### [Problem to solve]
No pictures should be carried over. Output all other parts of the entries verbatim.

[Opening Supplied data section]

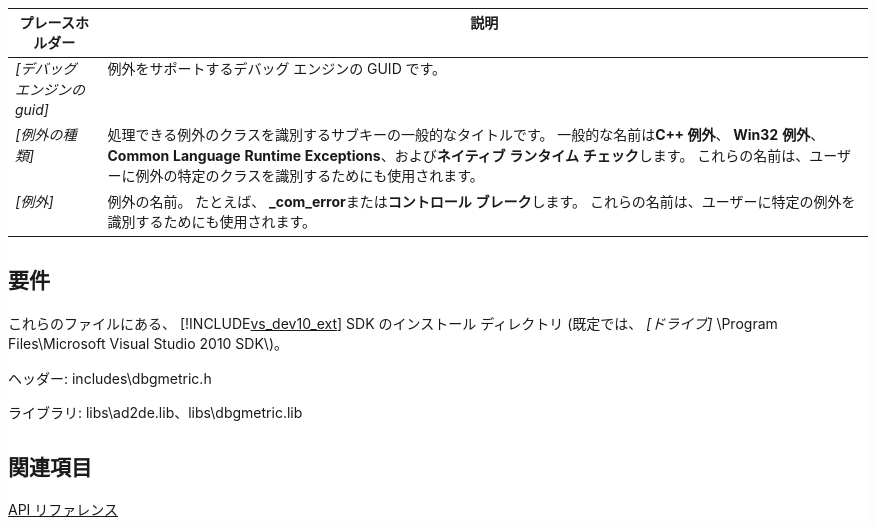 |プレースホルダー|説明|  
|-----------------|-----------------|  
|*[デバッグ エンジンの guid]*|例外をサポートするデバッグ エンジンの GUID です。|  
|*[例外の種類]*|処理できる例外のクラスを識別するサブキーの一般的なタイトルです。 一般的な名前は**C++ 例外**、 **Win32 例外**、 **Common Language Runtime Exceptions**、および**ネイティブ ランタイム チェック**します。 これらの名前は、ユーザーに例外の特定のクラスを識別するためにも使用されます。|  
|*[例外]*|例外の名前。 たとえば、 **_com_error**または**コントロール ブレーク**します。 これらの名前は、ユーザーに特定の例外を識別するためにも使用されます。|  
  
## <a name="requirements"></a>要件  
 これらのファイルにある、 [!INCLUDE[vs_dev10_ext](../../../includes/vs-dev10-ext-md.md)] SDK のインストール ディレクトリ (既定では、 *[ドライブ]* \Program Files\Microsoft Visual Studio 2010 SDK\\)。  
  
 ヘッダー: includes\dbgmetric.h  
  
 ライブラリ: libs\ad2de.lib、libs\dbgmetric.lib  
  
## <a name="see-also"></a>関連項目  
 [API リファレンス](../../../extensibility/debugger/reference/api-reference-visual-studio-debugging.md)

[Closing Supplied data section]

### [Solution for this exercise]
 |プレースホルダー|説明|  
|-----------------|-----------------|  
|*[デバッグ エンジンの guid]*|例外をサポートするデバッグ エンジンの GUID です。|  
|*[例外の種類]*|処理できる例外のクラスを識別するサブキーの一般的なタイトルです。 一般的な名前は**C++ 例外**、 **Win32 例外**、 **Common Language Runtime Exceptions**、および**ネイティブ ランタイム チェック**します。 これらの名前は、ユーザーに例外の特定のクラスを識別するためにも使用されます。|  
|*[例外]*|例外の名前。 たとえば、 **_com_error**または**コントロール ブレーク**します。 これらの名前は、ユーザーに特定の例外を識別するためにも使用されます。|  
  
## <a name="requirements"></a>要件  
 これらのファイルにある、 [!INCLUDE[vs_dev10_ext](../../../includes/vs-dev10-ext-md.md)] SDK のインストール ディレクトリ (既定では、 *[ドライブ]* \Program Files\Microsoft Visual Studio 2010 SDK\\)。  
  
 ヘッダー: includes\dbgmetric.h  
  
 ライブラリ: libs\ad2de.lib、libs\dbgmetric.lib  
  
## <a name="see-also"></a>関連項目  
 [API リファレンス](../../../extensibility/debugger/reference/api-reference-visual-studio-debugging.md)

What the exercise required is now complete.